French rider Christophe Bassons had come to be known as one of the few riders of the Festina scandal who was not doping. During the 1999 tour he wrote some articles about cycling, the tour, and about doping, finding the speeds to be "suspicious". The peloton began to turn against him, refusing to speak to him, and otherwise shunning him.

Stage 10 occurred on July 14 and was from Sestrieres to Alpe d'Huez. Bassons would later tell the story of this stage to media, including an October 2012 interview with the BBC. He said that nobody had been talking to him. The entire peloton planned to ride slow for the first 100 km without telling him. Bassons only heard about this because a mechanic from his team told him. Bassons decided he was "fed up" and decided to ride ahead of the others ("attacked from the start"). As they came to a flat spot, "all of the teams rode together to close me down". As the teams rode by him, they looked at him.

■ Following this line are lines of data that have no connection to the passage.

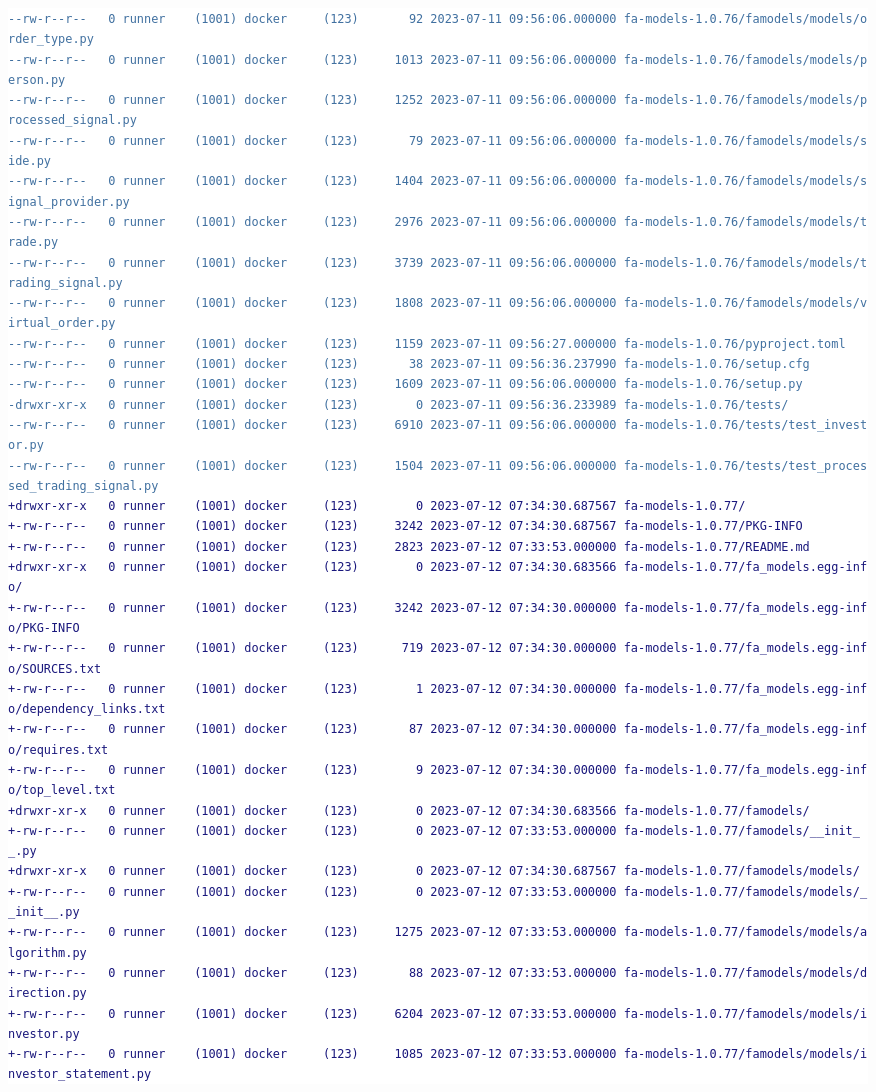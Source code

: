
 ```diff
--rw-r--r--   0 runner    (1001) docker     (123)       92 2023-07-11 09:56:06.000000 fa-models-1.0.76/famodels/models/order_type.py
--rw-r--r--   0 runner    (1001) docker     (123)     1013 2023-07-11 09:56:06.000000 fa-models-1.0.76/famodels/models/person.py
--rw-r--r--   0 runner    (1001) docker     (123)     1252 2023-07-11 09:56:06.000000 fa-models-1.0.76/famodels/models/processed_signal.py
--rw-r--r--   0 runner    (1001) docker     (123)       79 2023-07-11 09:56:06.000000 fa-models-1.0.76/famodels/models/side.py
--rw-r--r--   0 runner    (1001) docker     (123)     1404 2023-07-11 09:56:06.000000 fa-models-1.0.76/famodels/models/signal_provider.py
--rw-r--r--   0 runner    (1001) docker     (123)     2976 2023-07-11 09:56:06.000000 fa-models-1.0.76/famodels/models/trade.py
--rw-r--r--   0 runner    (1001) docker     (123)     3739 2023-07-11 09:56:06.000000 fa-models-1.0.76/famodels/models/trading_signal.py
--rw-r--r--   0 runner    (1001) docker     (123)     1808 2023-07-11 09:56:06.000000 fa-models-1.0.76/famodels/models/virtual_order.py
--rw-r--r--   0 runner    (1001) docker     (123)     1159 2023-07-11 09:56:27.000000 fa-models-1.0.76/pyproject.toml
--rw-r--r--   0 runner    (1001) docker     (123)       38 2023-07-11 09:56:36.237990 fa-models-1.0.76/setup.cfg
--rw-r--r--   0 runner    (1001) docker     (123)     1609 2023-07-11 09:56:06.000000 fa-models-1.0.76/setup.py
-drwxr-xr-x   0 runner    (1001) docker     (123)        0 2023-07-11 09:56:36.233989 fa-models-1.0.76/tests/
--rw-r--r--   0 runner    (1001) docker     (123)     6910 2023-07-11 09:56:06.000000 fa-models-1.0.76/tests/test_investor.py
--rw-r--r--   0 runner    (1001) docker     (123)     1504 2023-07-11 09:56:06.000000 fa-models-1.0.76/tests/test_processed_trading_signal.py
+drwxr-xr-x   0 runner    (1001) docker     (123)        0 2023-07-12 07:34:30.687567 fa-models-1.0.77/
+-rw-r--r--   0 runner    (1001) docker     (123)     3242 2023-07-12 07:34:30.687567 fa-models-1.0.77/PKG-INFO
+-rw-r--r--   0 runner    (1001) docker     (123)     2823 2023-07-12 07:33:53.000000 fa-models-1.0.77/README.md
+drwxr-xr-x   0 runner    (1001) docker     (123)        0 2023-07-12 07:34:30.683566 fa-models-1.0.77/fa_models.egg-info/
+-rw-r--r--   0 runner    (1001) docker     (123)     3242 2023-07-12 07:34:30.000000 fa-models-1.0.77/fa_models.egg-info/PKG-INFO
+-rw-r--r--   0 runner    (1001) docker     (123)      719 2023-07-12 07:34:30.000000 fa-models-1.0.77/fa_models.egg-info/SOURCES.txt
+-rw-r--r--   0 runner    (1001) docker     (123)        1 2023-07-12 07:34:30.000000 fa-models-1.0.77/fa_models.egg-info/dependency_links.txt
+-rw-r--r--   0 runner    (1001) docker     (123)       87 2023-07-12 07:34:30.000000 fa-models-1.0.77/fa_models.egg-info/requires.txt
+-rw-r--r--   0 runner    (1001) docker     (123)        9 2023-07-12 07:34:30.000000 fa-models-1.0.77/fa_models.egg-info/top_level.txt
+drwxr-xr-x   0 runner    (1001) docker     (123)        0 2023-07-12 07:34:30.683566 fa-models-1.0.77/famodels/
+-rw-r--r--   0 runner    (1001) docker     (123)        0 2023-07-12 07:33:53.000000 fa-models-1.0.77/famodels/__init__.py
+drwxr-xr-x   0 runner    (1001) docker     (123)        0 2023-07-12 07:34:30.687567 fa-models-1.0.77/famodels/models/
+-rw-r--r--   0 runner    (1001) docker     (123)        0 2023-07-12 07:33:53.000000 fa-models-1.0.77/famodels/models/__init__.py
+-rw-r--r--   0 runner    (1001) docker     (123)     1275 2023-07-12 07:33:53.000000 fa-models-1.0.77/famodels/models/algorithm.py
+-rw-r--r--   0 runner    (1001) docker     (123)       88 2023-07-12 07:33:53.000000 fa-models-1.0.77/famodels/models/direction.py
+-rw-r--r--   0 runner    (1001) docker     (123)     6204 2023-07-12 07:33:53.000000 fa-models-1.0.77/famodels/models/investor.py
+-rw-r--r--   0 runner    (1001) docker     (123)     1085 2023-07-12 07:33:53.000000 fa-models-1.0.77/famodels/models/investor_statement.py
```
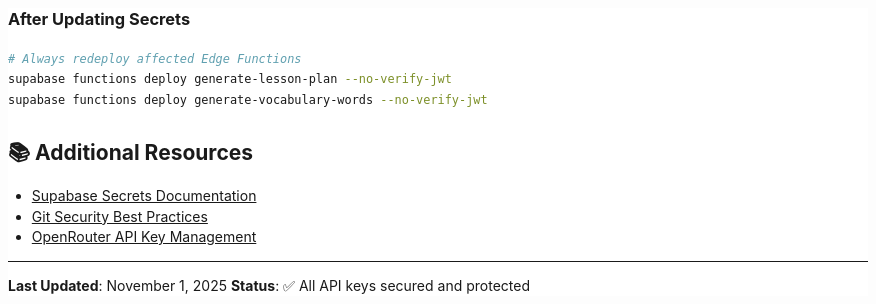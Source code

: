 ### After Updating Secrets
```bash
# Always redeploy affected Edge Functions
supabase functions deploy generate-lesson-plan --no-verify-jwt
supabase functions deploy generate-vocabulary-words --no-verify-jwt
```

## 📚 Additional Resources

- [Supabase Secrets Documentation](https://supabase.com/docs/guides/functions/secrets)
- [Git Security Best Practices](https://docs.github.com/en/code-security)
- [OpenRouter API Key Management](https://openrouter.ai/keys)

---

**Last Updated**: November 1, 2025
**Status**: ✅ All API keys secured and protected
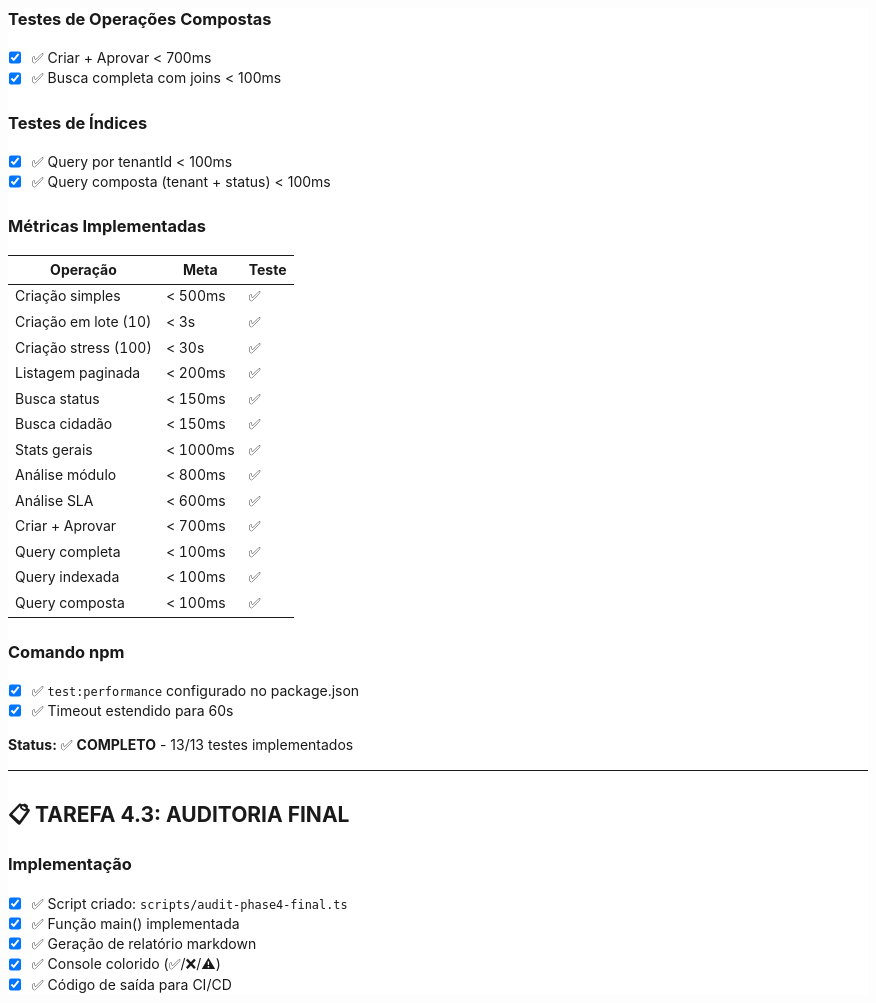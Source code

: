 ### Testes de Operações Compostas

- [x] ✅ Criar + Aprovar < 700ms
- [x] ✅ Busca completa com joins < 100ms

### Testes de Índices

- [x] ✅ Query por tenantId < 100ms
- [x] ✅ Query composta (tenant + status) < 100ms

### Métricas Implementadas

| Operação | Meta | Teste |
|----------|------|-------|
| Criação simples | < 500ms | ✅ |
| Criação em lote (10) | < 3s | ✅ |
| Criação stress (100) | < 30s | ✅ |
| Listagem paginada | < 200ms | ✅ |
| Busca status | < 150ms | ✅ |
| Busca cidadão | < 150ms | ✅ |
| Stats gerais | < 1000ms | ✅ |
| Análise módulo | < 800ms | ✅ |
| Análise SLA | < 600ms | ✅ |
| Criar + Aprovar | < 700ms | ✅ |
| Query completa | < 100ms | ✅ |
| Query indexada | < 100ms | ✅ |
| Query composta | < 100ms | ✅ |

### Comando npm

- [x] ✅ `test:performance` configurado no package.json
- [x] ✅ Timeout estendido para 60s

**Status:** ✅ **COMPLETO** - 13/13 testes implementados

---

## 📋 TAREFA 4.3: AUDITORIA FINAL

### Implementação

- [x] ✅ Script criado: `scripts/audit-phase4-final.ts`
- [x] ✅ Função main() implementada
- [x] ✅ Geração de relatório markdown
- [x] ✅ Console colorido (✅/❌/⚠️)
- [x] ✅ Código de saída para CI/CD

" . . . and then Lance Armstrong reached me. He grabbed me by the shoulder, because he knew that everyone would be watching, and he knew that at that moment, he could show everyone that he was the boss. He stopped me, and he said what I was saying wasn't true, what I was saying was bad for cycling, that I mustn't say it, that I had no right to be a professional cyclist, that I should quit cycling, that I should quit the tour, and finished by saying [*beep*] you. . . . I was depressed for 6 months. I was crying all of the time. I was in a really bad way." – Bassons, on BBC Radio 5, 2012 10 15

In 2011/2012, after investigations into past doping in cycling, especially the 2012 USADA report on Armstrong's US Postal Service team, the media began to re-tell Bassons story. In one interview for the BBC, Armstrong teammate Tyler Hamilton publicly apologized for being part of the peloton that shunned him, saying that he was "100% wrong" not to talk to him. Bassons said "that's life, it's nothing. I don't begrudge Hamilton. I understand."

David Walsh would later claim that Armstrong's treatment of Bassons was what first raised doubts about Armstrong in his mind. These doubts culminated in the 2004 book L. A. Confidentiel which he co-wrote with Pierre Ballester. It contained testimony from Emma O'Reilly (US Postal soigneur) and others about Armstrong's alleged doping, including during the 1999 tour.